BEGIN

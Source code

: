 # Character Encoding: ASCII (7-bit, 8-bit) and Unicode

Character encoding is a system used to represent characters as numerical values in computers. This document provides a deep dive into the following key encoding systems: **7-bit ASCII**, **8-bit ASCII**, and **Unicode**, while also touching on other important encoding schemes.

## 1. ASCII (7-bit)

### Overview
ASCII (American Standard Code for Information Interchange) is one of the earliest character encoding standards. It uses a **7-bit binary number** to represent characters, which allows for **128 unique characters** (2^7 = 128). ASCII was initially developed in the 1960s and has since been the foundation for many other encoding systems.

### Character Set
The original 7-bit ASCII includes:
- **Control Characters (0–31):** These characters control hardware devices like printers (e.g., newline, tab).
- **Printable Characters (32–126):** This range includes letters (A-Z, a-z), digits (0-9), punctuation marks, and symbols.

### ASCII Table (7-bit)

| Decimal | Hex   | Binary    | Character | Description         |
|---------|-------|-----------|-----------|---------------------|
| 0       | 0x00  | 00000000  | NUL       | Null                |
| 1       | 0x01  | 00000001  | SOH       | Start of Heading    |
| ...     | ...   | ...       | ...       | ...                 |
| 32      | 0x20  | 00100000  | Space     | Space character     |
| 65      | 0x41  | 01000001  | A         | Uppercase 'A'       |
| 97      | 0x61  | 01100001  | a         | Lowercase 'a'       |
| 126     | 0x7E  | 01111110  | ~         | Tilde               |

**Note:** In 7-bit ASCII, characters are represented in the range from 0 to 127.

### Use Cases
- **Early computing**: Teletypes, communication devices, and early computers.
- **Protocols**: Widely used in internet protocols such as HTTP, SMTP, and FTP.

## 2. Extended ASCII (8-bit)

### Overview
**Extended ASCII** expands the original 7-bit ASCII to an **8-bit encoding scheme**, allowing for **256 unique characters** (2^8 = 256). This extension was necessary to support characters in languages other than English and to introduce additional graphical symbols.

END

What to do
Where a line above holds the string "systems", copy that line.

Response for this exercise
Character encoding is a system used to represent characters as numerical values in computers. This document provides a deep dive into the following key encoding systems: **7-bit ASCII**, **8-bit ASCII**, and **Unicode**, while also touching on other important encoding schemes.
ASCII (American Standard Code for Information Interchange) is one of the earliest character encoding standards. It uses a **7-bit binary number** to represent characters, which allows for **128 unique characters** (2^7 = 128). ASCII was initially developed in the 1960s and has since been the foundation for many other encoding systems.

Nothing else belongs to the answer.